A looseleaf service is a type of publication used in legal research which brings together both primary and secondary source materials on a specific field or topic in law. For this reason they are sometimes called "subject-matter services".

Looseleaf services are most commonly used for research in areas of law which change rapidly due to regulatory and administrative developments (such as tax law, environmental law, financial regulation, and labor law). Looseleaf services are typically contained in ring binders to keep them updated, because they are published fairly frequently (at minimum monthly, sometimes weekly or bi-weekly) in order to keep the information therein current.

Most law libraries have a subscription to several of these services, and most looseleaf services are now available electronically.

One major disadvantage of looseleaf services is that inserting newly updated pages into ring binders is a tedious and time-consuming exercise.
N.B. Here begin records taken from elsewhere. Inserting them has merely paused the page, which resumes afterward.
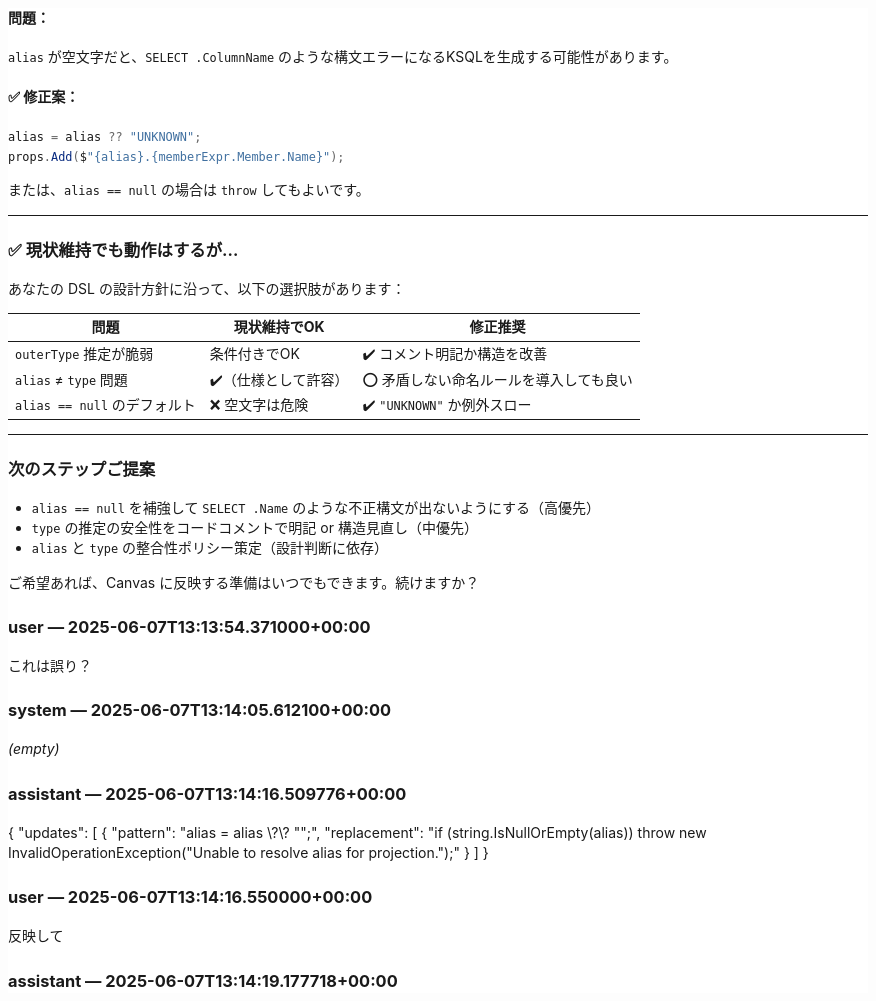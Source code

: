 #### 問題：
`alias` が空文字だと、`SELECT .ColumnName` のような構文エラーになるKSQLを生成する可能性があります。

#### ✅ 修正案：
```csharp
alias = alias ?? "UNKNOWN";
props.Add($"{alias}.{memberExpr.Member.Name}");
```
または、`alias == null` の場合は `throw` してもよいです。

---
### ✅ 現状維持でも動作はするが…

あなたの DSL の設計方針に沿って、以下の選択肢があります：

| 問題 | 現状維持でOK | 修正推奨 |
|------|---------------|-----------|
| `outerType` 推定が脆弱 | 条件付きでOK | ✔️ コメント明記か構造を改善 |
| `alias` ≠ `type` 問題 | ✔️（仕様として許容） | ⭕ 矛盾しない命名ルールを導入しても良い |
| `alias == null` のデフォルト | ❌ 空文字は危険 | ✔️ `"UNKNOWN"` か例外スロー |

---
### 次のステップご提案

- `alias == null` を補強して `SELECT .Name` のような不正構文が出ないようにする（高優先）
- `type` の推定の安全性をコードコメントで明記 or 構造見直し（中優先）
- `alias` と `type` の整合性ポリシー策定（設計判断に依存）

ご希望あれば、Canvas に反映する準備はいつでもできます。続けますか？
### user — 2025-06-07T13:13:54.371000+00:00

これは誤り？
### system — 2025-06-07T13:14:05.612100+00:00

_(empty)_
### assistant — 2025-06-07T13:14:16.509776+00:00

{
  "updates": [
    {
      "pattern": "alias = alias \\?\\? \"\";",
      "replacement": "if (string.IsNullOrEmpty(alias)) throw new InvalidOperationException(\"Unable to resolve alias for projection.\");"
    }
  ]
}
### user — 2025-06-07T13:14:16.550000+00:00

反映して
### assistant — 2025-06-07T13:14:19.177718+00:00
Some publishers, such as the Rutter Group, have started to publish a new series of softcover volumes each year, in lieu of releasing updated pages for traditional looseleaf services.

==Types==
===Interfiled===
In an interfiled looseleaf service, individual pages can be removed and replaced with more recent printings, eliminating the need for pocket parts or similar supplements. Most of the looseleaf services offered by Commerce Clearing House are of the interfiled type.

===Newsletter-type===
Newsletter-type looseleaf services are published as topical newsletters, which are then filed by law librarians under the appropriate topic headings for future reference. All these newsletters are intended to be permanently retained, which distinguishes them from the interfiled looseleaf services where obsolete pages are supposed to be discarded.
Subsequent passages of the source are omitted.